The first microphone is beaming sound to the NBC news team standing halfway up the right aisle, a television camera mounted on one of their shoulders. The second is connected to the speaker system of Vanderbilt's largest lecture hall, and doesn't seem to be working. Michael Franzese decides he can do without it and begins his speech.
Minutes earlier, the last of the Vanderbilt football team straggled in. Many of them were sporting matching gray sweats, though others were wearing their black Vanderbilt Football warm-up jackets. They dispersed throughout the empty hall after walking past their coach who, sitting front row with legs crossed and a sternly drawn face, required them all to be here. At the front of the room, a projection screen displayed the Bible verse Proverbs 16:7: "When a man's ways please the Lord, he maketh even his enemies to be at peace with him." Franzese stood to the side of the entranceway, speaking to a Dean in a low voice.
"When I found Christ," he started, but his quiet voice was lost amidst the roar of the players, laughing or giving each other hard, friendly slaps on the arms. Those with empty seats in front of them dangled their thick legs over the backrests.
He continued, gesticulating with his right hand. "That's what made me come over to Christianity. Jesus made me..." His voice faded out again.

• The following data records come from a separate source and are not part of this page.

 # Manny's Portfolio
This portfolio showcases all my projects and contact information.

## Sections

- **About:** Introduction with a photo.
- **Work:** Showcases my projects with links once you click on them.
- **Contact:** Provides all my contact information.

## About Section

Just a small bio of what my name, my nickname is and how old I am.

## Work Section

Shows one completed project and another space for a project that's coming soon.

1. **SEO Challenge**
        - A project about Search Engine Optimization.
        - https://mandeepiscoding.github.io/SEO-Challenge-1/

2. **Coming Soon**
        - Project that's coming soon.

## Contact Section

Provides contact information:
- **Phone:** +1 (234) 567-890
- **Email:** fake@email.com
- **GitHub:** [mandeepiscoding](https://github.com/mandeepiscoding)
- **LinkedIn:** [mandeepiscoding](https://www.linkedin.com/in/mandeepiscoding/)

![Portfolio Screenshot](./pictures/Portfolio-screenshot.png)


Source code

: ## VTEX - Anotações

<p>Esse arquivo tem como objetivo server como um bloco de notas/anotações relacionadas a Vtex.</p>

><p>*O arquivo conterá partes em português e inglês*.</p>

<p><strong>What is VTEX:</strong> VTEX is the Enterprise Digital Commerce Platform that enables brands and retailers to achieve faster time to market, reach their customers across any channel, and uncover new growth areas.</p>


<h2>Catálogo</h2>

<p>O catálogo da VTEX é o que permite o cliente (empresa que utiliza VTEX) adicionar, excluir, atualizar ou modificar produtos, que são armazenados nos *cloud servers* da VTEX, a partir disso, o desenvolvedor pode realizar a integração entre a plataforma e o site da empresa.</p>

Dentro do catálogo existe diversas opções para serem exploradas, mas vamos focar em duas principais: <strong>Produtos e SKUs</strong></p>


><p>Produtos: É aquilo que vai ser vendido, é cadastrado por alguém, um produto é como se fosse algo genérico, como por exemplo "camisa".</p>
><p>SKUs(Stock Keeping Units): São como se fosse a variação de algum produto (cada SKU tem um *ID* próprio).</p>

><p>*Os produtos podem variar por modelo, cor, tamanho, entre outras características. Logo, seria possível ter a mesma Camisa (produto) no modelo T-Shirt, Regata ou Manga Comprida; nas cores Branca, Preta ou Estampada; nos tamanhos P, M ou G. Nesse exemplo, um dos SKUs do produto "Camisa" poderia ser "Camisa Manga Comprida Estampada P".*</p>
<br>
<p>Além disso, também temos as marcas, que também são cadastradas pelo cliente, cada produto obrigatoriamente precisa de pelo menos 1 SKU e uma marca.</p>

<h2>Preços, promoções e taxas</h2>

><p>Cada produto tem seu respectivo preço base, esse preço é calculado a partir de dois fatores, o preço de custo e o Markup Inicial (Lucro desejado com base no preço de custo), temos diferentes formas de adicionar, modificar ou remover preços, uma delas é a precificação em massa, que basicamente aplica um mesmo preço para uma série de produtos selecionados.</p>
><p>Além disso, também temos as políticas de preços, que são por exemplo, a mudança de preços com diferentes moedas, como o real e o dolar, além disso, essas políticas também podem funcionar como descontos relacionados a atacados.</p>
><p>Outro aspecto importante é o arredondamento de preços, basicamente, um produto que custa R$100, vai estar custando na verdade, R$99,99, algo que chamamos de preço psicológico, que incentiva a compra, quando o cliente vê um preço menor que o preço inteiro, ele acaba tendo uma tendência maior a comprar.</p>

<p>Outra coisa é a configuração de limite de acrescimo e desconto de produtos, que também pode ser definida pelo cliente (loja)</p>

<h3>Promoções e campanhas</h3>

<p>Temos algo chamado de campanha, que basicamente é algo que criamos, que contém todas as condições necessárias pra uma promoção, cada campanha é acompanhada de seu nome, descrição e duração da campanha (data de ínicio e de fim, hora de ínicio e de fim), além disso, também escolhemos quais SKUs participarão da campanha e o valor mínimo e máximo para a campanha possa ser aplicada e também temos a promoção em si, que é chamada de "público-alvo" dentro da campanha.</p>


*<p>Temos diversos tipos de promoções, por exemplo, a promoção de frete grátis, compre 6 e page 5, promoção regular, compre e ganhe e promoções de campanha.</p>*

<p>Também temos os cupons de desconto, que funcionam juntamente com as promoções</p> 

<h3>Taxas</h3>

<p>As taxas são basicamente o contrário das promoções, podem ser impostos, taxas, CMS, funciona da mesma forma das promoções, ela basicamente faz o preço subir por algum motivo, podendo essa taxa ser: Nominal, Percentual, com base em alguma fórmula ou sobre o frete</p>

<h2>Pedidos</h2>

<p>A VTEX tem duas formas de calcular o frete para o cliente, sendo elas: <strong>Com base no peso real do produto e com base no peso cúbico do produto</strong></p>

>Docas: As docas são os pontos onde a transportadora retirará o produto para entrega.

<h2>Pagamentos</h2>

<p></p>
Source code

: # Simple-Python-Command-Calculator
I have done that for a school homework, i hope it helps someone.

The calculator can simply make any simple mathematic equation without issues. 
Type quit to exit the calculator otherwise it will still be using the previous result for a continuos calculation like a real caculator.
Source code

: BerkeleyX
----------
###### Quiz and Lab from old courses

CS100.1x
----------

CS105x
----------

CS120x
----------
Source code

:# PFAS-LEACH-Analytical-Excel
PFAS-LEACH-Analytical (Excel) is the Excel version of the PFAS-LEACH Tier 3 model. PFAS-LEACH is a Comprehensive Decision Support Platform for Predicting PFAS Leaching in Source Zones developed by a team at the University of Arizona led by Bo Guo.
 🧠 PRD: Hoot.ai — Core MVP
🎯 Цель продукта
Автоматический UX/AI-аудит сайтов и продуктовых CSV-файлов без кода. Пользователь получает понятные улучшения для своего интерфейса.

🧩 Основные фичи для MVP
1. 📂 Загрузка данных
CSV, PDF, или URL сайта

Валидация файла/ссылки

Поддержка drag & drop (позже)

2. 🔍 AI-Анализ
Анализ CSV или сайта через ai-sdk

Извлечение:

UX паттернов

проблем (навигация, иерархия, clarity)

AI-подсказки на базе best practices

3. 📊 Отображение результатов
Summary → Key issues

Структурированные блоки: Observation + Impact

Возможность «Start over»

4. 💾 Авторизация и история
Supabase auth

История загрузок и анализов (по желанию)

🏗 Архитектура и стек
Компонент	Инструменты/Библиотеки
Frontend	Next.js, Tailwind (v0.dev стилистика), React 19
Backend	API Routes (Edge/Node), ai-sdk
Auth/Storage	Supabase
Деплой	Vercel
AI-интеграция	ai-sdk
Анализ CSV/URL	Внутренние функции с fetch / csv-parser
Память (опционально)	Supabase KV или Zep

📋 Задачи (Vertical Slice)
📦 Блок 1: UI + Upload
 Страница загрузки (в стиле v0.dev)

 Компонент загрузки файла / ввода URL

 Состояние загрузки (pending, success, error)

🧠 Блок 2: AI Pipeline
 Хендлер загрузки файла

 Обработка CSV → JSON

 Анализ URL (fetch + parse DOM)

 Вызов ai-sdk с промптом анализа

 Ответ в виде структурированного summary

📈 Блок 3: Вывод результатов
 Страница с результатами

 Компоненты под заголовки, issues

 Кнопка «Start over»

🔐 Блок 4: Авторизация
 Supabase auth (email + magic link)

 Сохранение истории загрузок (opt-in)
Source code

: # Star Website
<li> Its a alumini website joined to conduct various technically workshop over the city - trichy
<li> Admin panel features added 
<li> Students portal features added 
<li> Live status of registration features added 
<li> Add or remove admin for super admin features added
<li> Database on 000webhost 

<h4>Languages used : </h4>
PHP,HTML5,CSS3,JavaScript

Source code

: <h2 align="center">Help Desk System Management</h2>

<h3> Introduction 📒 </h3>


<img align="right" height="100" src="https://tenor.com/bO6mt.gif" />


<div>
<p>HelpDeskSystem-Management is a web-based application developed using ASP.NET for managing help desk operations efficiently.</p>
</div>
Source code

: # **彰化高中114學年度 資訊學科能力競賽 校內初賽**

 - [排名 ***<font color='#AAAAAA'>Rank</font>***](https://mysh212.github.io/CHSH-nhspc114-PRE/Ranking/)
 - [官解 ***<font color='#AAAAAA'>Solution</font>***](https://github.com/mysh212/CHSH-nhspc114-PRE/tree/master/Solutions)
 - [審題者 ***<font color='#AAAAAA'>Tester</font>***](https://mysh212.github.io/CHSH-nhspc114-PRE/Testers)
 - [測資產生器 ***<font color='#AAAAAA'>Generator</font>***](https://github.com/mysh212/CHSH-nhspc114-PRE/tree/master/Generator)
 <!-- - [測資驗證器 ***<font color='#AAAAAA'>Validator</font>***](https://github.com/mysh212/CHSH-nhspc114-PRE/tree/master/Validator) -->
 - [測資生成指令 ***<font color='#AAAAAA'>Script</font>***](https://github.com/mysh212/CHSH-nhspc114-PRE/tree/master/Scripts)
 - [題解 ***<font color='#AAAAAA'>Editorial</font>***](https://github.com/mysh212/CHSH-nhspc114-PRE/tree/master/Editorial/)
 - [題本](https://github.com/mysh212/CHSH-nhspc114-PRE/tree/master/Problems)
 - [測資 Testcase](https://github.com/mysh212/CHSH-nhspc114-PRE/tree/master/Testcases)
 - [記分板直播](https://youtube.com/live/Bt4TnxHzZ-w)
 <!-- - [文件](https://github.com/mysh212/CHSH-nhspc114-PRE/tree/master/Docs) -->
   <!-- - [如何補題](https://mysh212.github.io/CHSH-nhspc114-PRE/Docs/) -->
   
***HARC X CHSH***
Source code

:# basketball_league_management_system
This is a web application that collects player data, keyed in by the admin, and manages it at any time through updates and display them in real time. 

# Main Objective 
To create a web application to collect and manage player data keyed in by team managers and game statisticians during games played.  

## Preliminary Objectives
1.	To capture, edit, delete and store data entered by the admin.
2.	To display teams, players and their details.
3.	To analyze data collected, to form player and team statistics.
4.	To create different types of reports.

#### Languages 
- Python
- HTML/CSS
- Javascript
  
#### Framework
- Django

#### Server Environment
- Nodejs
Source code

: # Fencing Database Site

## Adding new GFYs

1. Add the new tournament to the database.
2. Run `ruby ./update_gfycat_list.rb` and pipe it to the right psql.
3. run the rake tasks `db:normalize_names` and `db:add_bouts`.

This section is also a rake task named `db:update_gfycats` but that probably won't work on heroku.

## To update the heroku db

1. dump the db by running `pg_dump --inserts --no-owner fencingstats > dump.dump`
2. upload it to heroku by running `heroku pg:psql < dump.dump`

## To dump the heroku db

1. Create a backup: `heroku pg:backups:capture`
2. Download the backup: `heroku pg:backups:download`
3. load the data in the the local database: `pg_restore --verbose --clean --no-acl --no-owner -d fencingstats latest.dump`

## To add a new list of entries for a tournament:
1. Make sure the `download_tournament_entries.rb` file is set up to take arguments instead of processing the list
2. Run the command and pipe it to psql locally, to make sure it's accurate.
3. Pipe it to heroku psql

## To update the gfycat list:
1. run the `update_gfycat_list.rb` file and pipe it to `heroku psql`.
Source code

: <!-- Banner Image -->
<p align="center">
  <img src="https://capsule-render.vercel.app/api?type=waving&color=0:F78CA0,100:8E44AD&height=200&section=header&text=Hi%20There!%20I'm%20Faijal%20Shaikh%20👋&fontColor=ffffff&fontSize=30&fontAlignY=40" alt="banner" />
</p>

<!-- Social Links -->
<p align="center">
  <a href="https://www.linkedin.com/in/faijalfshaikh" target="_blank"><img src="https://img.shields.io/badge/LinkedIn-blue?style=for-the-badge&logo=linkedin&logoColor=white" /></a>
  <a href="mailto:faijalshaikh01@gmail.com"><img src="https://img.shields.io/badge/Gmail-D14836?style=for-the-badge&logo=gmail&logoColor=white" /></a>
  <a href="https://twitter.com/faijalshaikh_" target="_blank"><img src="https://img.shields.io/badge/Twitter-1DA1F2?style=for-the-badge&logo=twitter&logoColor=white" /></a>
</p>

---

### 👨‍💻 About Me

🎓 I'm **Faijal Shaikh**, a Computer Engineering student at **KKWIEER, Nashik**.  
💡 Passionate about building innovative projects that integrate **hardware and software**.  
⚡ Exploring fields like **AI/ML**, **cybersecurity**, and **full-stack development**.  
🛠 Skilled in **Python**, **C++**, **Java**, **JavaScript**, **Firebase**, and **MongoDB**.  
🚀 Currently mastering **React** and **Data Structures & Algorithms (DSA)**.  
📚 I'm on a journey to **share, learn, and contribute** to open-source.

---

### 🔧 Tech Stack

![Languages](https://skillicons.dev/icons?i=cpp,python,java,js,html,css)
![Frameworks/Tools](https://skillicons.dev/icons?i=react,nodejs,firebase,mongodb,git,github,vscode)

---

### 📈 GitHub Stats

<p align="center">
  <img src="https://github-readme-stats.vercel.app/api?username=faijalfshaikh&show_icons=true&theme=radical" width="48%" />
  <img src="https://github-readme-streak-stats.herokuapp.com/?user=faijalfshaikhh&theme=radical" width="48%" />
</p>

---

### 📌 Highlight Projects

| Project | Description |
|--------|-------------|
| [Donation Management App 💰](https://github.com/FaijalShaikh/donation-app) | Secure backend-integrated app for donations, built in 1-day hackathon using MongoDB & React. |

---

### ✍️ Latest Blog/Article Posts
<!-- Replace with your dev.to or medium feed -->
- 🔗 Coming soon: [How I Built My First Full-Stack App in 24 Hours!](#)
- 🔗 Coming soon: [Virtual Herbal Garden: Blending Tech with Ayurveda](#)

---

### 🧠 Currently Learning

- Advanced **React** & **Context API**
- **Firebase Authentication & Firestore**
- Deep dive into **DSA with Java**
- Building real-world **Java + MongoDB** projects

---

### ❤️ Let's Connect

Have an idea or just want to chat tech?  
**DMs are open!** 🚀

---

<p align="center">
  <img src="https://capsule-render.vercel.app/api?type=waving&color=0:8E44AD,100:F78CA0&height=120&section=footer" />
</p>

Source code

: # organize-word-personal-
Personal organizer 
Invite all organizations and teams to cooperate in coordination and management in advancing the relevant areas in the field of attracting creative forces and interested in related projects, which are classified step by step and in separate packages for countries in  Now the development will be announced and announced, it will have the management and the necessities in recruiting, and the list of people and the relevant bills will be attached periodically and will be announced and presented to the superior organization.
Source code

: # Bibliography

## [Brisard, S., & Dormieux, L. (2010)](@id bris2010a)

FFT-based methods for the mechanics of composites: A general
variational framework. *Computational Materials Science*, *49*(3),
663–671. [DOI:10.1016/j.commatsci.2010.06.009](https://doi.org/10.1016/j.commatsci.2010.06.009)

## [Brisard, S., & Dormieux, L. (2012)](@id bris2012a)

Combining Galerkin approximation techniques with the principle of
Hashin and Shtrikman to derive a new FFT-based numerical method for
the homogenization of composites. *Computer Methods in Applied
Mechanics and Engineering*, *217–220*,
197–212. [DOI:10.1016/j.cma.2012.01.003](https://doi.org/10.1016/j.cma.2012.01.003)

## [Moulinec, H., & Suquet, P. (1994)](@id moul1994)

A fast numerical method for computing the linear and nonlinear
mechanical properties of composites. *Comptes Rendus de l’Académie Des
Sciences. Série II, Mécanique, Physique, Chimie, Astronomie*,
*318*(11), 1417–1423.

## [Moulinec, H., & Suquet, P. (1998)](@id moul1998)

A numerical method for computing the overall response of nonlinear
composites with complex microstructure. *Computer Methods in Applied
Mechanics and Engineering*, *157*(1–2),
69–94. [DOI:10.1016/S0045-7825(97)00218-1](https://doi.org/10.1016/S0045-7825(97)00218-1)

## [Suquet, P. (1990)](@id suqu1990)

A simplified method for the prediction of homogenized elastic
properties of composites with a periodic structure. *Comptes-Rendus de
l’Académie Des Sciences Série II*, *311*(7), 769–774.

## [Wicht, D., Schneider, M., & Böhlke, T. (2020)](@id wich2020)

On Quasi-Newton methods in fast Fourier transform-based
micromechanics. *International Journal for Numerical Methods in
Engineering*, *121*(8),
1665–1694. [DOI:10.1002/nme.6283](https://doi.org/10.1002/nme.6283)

"I don't think baseball's our national pastime. Gambling is," Franzese begins again, folding his muscular forearms over one another and displaying an expensive gold watch. Franzese had been a capo, or captain, in the Colombo Cosa Nostra -- one of the five families in New York, and one of nine in the country. Although he wears an olive, loose-fitting, button-down shirt, and wire-rim glasses, he certainly looks the part facially. He has short, jet-black hair, slicked back and shiny. He has a wide, hard jaw line and a thick Brooklyn accent. He pronounces Louisville with a strong 'e' like one might imagine him using when saying, "I'm gonna beat your fuckin' head in with a Louisville Slugga."